I Do Not Know C

Programming

The purpose of this article is to make everyone (especially C programmers) say: “I do not know C”.

I want to show that the dark corners of C are much closer than it seems, and even trivial code lines may contain undefined behavior.

The article is organized as a set of questions and answers. All the examples are separate files of the source code.

1.

int i;
int i = 10;

Q: Is this code correct? (Will there occur an error related to the fact that the variable is defined twice? Reminding you that it’s a separate source file and not a part of the function body or compound statement)

Answer

A: Yes, this code is correct. The first line is the tentative definition that becomes the «definition» after the compiler processes the definition (the second line).

2.

extern void bar(void);
void foo(int *x)
{
  int y = *x;  /* (1) */
  if(!x)       /* (2) */
  {
    return;    /* (3) */
  }
  bar();
  return;
}

Q: Turns out, bar() is invoked even when x is the null pointer (and the program does not crash). Is it the optimizer’s error, or is everything correct?

Answer

A: Everything’s correct.
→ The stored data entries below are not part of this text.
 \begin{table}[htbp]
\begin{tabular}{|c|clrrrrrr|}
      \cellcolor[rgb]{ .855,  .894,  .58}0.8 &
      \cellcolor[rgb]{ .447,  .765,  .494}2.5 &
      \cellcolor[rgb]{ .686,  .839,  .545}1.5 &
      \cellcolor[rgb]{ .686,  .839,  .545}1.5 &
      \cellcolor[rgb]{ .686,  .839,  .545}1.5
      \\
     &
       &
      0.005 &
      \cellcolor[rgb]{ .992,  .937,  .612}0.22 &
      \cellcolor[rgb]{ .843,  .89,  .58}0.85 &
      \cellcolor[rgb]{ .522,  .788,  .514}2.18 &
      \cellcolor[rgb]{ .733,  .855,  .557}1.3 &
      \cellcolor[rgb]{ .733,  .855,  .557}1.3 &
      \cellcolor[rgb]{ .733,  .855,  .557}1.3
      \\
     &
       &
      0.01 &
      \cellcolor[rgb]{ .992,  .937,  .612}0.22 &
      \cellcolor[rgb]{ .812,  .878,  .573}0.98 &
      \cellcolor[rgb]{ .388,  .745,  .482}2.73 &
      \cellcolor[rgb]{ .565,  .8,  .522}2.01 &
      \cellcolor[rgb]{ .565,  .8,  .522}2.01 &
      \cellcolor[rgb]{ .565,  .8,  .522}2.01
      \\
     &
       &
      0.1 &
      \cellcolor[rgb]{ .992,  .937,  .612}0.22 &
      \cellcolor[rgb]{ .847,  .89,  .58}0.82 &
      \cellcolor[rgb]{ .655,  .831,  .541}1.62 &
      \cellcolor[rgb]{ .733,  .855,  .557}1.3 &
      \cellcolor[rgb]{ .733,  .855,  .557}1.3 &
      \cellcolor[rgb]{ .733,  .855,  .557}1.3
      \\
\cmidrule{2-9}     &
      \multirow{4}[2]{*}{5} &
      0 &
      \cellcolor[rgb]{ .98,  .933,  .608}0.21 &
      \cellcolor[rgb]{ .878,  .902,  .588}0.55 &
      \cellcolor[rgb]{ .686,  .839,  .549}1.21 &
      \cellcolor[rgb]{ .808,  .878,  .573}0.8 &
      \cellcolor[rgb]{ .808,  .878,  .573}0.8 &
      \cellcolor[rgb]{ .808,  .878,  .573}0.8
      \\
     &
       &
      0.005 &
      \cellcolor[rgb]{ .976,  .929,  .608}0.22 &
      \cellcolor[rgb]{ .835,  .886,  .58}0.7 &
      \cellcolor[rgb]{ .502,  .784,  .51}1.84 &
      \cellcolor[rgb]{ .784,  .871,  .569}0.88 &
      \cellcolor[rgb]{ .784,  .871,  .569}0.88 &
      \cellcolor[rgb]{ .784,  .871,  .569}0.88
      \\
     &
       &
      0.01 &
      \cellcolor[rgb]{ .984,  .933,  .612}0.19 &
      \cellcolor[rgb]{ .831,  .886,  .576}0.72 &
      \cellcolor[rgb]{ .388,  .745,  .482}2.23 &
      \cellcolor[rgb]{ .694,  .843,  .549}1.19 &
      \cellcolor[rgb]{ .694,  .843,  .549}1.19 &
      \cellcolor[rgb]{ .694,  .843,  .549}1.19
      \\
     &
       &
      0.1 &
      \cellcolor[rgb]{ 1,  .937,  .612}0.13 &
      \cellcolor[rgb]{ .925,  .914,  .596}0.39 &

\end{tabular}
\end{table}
If x is the null pointer, undefined behavior occurs in line (1), and no one owes anything the programmer: the program does not have to crash in line (1), or make a return in line (2) in case it has managed to execute line (1). If we talk about the rules the compiler has been guided by, it all happens the following way. After the analysis of line (1), the compiler thinks that x cannot be a null pointer, and eliminates (2) and (3) as the dead code. Variable y is removed as unused. Reading from memory is also eliminated, since the *x type is not qualified as volatile.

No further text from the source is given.